━━━━━ Given data

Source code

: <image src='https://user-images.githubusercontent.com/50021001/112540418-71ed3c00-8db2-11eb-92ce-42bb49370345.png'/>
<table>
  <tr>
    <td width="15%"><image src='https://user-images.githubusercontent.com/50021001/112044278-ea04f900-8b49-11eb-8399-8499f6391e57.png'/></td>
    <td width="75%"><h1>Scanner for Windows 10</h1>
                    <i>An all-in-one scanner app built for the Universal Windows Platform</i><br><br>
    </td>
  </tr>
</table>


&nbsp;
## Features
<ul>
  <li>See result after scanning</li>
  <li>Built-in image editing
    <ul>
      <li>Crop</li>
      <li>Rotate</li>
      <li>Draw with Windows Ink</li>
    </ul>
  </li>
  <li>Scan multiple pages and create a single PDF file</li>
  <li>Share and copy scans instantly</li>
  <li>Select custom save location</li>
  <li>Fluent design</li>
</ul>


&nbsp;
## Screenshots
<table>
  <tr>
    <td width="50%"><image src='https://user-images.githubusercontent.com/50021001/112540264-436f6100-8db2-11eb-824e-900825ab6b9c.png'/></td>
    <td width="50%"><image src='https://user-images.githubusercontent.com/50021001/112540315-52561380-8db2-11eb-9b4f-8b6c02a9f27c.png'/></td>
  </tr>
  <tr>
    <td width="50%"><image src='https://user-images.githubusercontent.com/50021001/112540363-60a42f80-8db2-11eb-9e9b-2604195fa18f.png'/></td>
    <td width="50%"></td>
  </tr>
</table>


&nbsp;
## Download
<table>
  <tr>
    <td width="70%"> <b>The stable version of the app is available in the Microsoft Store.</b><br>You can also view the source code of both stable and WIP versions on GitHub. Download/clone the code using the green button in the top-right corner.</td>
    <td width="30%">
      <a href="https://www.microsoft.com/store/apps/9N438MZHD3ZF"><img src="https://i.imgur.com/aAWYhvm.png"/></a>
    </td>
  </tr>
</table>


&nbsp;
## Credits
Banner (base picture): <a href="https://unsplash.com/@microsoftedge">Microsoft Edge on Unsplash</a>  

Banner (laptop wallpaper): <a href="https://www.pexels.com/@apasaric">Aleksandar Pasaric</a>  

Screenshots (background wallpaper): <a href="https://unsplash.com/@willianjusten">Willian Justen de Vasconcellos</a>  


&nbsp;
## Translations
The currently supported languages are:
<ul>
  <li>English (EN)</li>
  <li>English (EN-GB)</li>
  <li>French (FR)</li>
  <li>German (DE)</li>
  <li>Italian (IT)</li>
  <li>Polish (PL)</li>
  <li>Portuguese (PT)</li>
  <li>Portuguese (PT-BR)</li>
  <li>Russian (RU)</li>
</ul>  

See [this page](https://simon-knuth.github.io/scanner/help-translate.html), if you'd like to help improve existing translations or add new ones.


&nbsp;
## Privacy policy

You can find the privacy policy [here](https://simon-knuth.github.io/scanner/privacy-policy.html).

━━━━━━━━━━

**What you are asked to do**
Say how many lines of the entries above include the word "knuth", giving the number alone.

**Result for this exercise**
2